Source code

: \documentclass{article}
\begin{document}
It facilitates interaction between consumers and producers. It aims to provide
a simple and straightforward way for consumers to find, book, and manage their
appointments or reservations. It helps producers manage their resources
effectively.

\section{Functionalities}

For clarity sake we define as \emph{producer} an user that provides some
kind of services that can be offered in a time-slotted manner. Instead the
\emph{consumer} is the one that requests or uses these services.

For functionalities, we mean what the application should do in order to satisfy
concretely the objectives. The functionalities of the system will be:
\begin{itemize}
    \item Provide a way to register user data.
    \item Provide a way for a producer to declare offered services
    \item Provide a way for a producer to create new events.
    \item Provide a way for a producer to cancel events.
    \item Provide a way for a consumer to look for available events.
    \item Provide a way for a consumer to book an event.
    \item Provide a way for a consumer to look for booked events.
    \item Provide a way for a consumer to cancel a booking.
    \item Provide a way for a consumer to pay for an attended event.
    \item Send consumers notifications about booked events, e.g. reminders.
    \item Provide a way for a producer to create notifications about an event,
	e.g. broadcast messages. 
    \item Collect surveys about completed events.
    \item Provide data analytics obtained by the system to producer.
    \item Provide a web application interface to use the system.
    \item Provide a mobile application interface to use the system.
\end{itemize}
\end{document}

..............................

▶ [ASSIGNMENT]: Everything from the line with "cancel a booking." to the last line of the entries above is to be retyped exactly. Include both ends.

▶ [OUTPUT]:
    \item Provide a way for a consumer to cancel a booking.
    \item Provide a way for a consumer to pay for an attended event.
    \item Send consumers notifications about booked events, e.g. reminders.
    \item Provide a way for a producer to create notifications about an event,
	e.g. broadcast messages. 
    \item Collect surveys about completed events.
    \item Provide data analytics obtained by the system to producer.
    \item Provide a web application interface to use the system.
    \item Provide a mobile application interface to use the system.
\end{itemize}
\end{document}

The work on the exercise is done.